Your objective :: Go through the records and filter out every line lacking the word "quality"; copy the lines that remain.

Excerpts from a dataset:
::::::::
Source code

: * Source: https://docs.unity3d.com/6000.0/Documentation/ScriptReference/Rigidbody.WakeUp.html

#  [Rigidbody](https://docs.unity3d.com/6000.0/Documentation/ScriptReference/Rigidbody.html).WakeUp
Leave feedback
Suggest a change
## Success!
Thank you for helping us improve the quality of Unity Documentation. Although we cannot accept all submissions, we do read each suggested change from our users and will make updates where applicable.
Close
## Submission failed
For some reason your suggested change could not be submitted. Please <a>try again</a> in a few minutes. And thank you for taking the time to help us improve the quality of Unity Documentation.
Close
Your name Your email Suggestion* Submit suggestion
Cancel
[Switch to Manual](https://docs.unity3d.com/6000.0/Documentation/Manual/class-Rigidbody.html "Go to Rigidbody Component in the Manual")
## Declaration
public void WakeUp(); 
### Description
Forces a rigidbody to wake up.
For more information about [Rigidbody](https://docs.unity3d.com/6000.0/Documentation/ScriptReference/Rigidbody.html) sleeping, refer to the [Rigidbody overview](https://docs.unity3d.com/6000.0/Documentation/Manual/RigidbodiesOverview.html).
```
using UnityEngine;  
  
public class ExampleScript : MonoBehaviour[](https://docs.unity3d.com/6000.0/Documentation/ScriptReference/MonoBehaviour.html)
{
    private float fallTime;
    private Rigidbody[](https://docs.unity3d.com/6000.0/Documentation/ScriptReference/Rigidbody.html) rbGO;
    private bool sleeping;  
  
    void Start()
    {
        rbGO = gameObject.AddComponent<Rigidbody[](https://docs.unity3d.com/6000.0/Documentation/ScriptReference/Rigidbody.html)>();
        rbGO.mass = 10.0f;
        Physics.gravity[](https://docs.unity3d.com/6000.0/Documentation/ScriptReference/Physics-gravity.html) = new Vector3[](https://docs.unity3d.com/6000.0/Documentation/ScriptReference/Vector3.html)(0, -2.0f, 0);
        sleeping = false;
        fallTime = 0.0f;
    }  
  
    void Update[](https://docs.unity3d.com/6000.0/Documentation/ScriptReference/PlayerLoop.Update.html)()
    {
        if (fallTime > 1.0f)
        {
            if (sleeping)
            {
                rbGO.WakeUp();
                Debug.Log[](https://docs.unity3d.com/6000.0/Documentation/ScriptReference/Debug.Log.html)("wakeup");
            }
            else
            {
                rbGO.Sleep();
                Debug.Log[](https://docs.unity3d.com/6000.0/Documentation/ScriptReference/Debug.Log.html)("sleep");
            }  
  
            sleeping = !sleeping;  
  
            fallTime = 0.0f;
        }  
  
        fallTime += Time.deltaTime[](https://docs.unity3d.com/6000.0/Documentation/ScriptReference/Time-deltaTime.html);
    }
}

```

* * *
::::::::
Task solution ::
Thank you for helping us improve the quality of Unity Documentation. Although we cannot accept all submissions, we do read each suggested change from our users and will make updates where applicable.
For some reason your suggested change could not be submitted. Please <a>try again</a> in a few minutes. And thank you for taking the time to help us improve the quality of Unity Documentation.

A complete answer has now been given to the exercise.